RASC News Agency: The Taliban’s Supreme Court has announced that its forces carried out the public flogging of 20 individuals, including two women, in the provinces of Herat, Kunduz, and Kunar, in two separate incidents an act that underscores the group’s continued reliance on corporal punishment as a central instrument of governance.
In the first case, eight individuals, among them one woman, were flogged in Herat and Kunar on unspecified charges. According to the Taliban’s statement, the punishments were approved by Taliban courts and executed in public, a practice that has become increasingly routine under the group’s rule.
In the second incident, 12 more people, including one woman, were flogged in Herat, Kunduz, and Kunar after being convicted of charges such as consumption and trafficking of alcohol, same-sex relations between men, theft, and what the Taliban describe as “illicit relationships.” Each individual received between 20 and 39 lashes and was additionally sentenced to prison terms ranging from two months to two years.
According to data compiled by Afghanistan and international media outlets, the Taliban have publicly flogged at least 808 people nationwide since the beginning of the current solar year (March 2025).
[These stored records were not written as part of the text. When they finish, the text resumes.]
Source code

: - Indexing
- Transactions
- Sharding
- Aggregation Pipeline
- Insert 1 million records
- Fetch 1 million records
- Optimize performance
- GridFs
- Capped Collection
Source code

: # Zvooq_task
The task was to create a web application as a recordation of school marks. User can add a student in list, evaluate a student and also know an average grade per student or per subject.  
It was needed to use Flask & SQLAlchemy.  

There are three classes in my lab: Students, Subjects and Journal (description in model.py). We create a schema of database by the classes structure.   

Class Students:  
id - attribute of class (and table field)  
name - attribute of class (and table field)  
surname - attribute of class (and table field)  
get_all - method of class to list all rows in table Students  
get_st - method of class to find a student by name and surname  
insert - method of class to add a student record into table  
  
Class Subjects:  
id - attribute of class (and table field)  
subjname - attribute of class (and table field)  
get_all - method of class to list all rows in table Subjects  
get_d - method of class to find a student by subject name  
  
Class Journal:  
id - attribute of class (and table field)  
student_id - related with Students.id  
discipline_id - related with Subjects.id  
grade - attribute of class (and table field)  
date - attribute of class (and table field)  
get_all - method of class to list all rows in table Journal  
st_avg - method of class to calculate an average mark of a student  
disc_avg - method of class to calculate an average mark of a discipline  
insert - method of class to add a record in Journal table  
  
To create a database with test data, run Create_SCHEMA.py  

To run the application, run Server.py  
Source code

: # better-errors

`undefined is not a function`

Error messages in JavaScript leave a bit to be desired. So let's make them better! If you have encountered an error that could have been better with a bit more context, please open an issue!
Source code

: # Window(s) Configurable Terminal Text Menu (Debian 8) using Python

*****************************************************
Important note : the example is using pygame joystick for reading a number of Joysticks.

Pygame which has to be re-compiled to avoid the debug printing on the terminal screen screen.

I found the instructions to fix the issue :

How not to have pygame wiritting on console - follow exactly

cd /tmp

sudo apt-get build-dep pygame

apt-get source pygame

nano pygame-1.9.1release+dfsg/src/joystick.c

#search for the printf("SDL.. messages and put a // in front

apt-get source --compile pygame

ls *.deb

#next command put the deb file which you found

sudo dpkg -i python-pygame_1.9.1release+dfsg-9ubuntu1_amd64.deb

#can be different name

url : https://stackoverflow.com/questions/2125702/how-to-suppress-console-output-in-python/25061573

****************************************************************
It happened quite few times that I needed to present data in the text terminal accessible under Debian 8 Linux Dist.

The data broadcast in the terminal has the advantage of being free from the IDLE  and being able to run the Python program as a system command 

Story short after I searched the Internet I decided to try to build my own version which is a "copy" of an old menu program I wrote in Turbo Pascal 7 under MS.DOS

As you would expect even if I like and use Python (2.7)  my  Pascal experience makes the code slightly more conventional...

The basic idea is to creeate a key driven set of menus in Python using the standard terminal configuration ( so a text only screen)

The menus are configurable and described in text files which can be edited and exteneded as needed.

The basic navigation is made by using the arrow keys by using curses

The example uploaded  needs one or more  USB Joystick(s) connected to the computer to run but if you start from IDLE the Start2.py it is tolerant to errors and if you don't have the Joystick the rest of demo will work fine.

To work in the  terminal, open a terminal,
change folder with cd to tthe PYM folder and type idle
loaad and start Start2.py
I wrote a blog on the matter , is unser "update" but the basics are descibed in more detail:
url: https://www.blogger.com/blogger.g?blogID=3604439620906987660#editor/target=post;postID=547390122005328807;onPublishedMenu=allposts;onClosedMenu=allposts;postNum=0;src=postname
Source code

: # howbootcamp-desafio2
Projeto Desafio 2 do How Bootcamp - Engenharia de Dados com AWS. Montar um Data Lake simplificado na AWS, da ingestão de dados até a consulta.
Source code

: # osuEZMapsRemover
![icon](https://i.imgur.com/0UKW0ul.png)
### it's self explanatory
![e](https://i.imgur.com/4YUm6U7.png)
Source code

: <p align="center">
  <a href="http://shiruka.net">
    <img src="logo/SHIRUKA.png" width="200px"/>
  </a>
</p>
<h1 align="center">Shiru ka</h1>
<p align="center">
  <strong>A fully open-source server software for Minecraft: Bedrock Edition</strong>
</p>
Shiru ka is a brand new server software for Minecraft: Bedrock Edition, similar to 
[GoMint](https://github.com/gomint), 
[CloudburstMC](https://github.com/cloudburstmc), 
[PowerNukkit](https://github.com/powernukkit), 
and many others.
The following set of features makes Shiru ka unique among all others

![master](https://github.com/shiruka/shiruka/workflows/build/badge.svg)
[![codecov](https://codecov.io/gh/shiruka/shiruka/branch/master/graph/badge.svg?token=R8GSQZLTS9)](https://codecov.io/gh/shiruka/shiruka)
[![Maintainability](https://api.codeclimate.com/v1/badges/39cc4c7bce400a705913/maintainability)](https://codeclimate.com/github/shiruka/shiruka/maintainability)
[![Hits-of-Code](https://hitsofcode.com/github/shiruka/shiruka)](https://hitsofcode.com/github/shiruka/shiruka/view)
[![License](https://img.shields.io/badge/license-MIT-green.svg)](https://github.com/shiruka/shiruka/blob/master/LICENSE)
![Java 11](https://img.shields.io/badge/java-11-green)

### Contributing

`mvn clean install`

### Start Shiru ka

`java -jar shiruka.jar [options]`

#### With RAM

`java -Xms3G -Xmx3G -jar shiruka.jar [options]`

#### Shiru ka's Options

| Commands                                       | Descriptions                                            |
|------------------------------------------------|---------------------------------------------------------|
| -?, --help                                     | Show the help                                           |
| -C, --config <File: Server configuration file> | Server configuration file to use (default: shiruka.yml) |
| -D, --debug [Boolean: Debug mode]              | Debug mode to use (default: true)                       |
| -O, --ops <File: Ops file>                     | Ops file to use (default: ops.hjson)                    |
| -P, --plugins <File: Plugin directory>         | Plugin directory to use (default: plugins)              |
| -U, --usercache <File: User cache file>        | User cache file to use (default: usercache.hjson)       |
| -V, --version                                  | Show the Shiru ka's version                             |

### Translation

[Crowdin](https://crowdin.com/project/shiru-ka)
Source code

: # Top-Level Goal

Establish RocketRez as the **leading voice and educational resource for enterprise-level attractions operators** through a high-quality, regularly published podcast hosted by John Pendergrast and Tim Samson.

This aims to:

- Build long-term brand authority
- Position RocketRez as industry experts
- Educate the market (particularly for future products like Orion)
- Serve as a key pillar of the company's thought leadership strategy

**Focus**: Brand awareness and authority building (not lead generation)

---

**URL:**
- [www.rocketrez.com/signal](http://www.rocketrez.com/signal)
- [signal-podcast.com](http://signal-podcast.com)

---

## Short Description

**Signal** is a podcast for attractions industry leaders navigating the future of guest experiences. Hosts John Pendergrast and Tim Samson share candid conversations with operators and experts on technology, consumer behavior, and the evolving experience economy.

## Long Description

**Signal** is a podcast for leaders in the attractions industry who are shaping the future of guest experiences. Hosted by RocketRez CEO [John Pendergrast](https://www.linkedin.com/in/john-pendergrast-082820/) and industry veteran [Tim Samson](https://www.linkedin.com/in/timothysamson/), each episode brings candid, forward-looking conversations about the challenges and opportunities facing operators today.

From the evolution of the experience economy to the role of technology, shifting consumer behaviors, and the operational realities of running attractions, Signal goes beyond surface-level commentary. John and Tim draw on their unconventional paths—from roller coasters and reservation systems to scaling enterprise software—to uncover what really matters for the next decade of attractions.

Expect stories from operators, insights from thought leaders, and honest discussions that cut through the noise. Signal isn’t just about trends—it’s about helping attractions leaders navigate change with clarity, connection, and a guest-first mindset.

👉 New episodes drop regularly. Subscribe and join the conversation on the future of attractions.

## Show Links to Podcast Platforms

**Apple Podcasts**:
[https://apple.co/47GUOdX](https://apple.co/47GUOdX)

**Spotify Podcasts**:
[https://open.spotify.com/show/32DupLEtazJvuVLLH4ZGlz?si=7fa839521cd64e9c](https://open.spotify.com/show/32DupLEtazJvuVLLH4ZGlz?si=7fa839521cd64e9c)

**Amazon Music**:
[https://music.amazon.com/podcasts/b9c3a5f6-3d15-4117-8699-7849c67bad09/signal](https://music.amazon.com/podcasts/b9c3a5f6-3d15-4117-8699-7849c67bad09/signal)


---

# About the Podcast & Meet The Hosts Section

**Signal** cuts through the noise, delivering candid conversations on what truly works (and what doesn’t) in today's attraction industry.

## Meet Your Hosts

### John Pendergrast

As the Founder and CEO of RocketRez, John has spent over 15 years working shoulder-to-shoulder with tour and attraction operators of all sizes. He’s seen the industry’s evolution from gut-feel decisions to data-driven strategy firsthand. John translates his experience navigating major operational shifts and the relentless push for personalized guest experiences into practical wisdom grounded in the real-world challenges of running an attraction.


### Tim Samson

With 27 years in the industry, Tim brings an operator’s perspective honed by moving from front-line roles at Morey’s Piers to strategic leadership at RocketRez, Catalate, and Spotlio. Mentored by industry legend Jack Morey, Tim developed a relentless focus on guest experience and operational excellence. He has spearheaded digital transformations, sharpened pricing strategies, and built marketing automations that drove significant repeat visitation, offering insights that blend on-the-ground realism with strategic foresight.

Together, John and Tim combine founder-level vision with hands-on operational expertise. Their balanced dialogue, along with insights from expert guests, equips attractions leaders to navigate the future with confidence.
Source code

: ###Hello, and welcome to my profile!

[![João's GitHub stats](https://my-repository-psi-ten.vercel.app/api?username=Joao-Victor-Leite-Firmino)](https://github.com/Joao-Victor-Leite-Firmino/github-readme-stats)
This figure includes both women and men and reflects a sharp escalation in the use of corporal punishment, particularly in public settings.
Human rights organizations have repeatedly warned that the Taliban’s revival of public flogging, alongside other physical punishments, constitutes a clear violation of international human rights law, including the prohibition of torture and cruel, inhuman, or degrading treatment. These punishments are carried out through judicial processes that lack due process guarantees, independent legal representation, or transparent standards of evidence.
Beyond the physical harm inflicted, rights advocates emphasize the psychological and social impact of public punishments, which are deliberately designed to instill fear, enforce ideological conformity, and normalize violence as a tool of social control. Women, in particular, face compounded vulnerability, as corporal punishment is embedded within a broader system of gender-based repression that excludes them from education, employment, and public life.
The Taliban have consistently defended these practices as the implementation of their interpretation of Islamic law. However, international legal experts and Islamic scholars alike note that the group’s punitive system reflects a politicized and selective reading of religion, deployed to consolidate power rather than deliver justice.
As Afghanistan remains isolated diplomatically and engulfed in overlapping humanitarian and rights crises, the expanding use of public flogging further erodes any claim by the Taliban to legitimate or humane governance. Instead, it reinforces a pattern in which state power is exercised through fear, spectacle, and coercion, with ordinary citizens especially women and marginalized groups bearing the heaviest cost.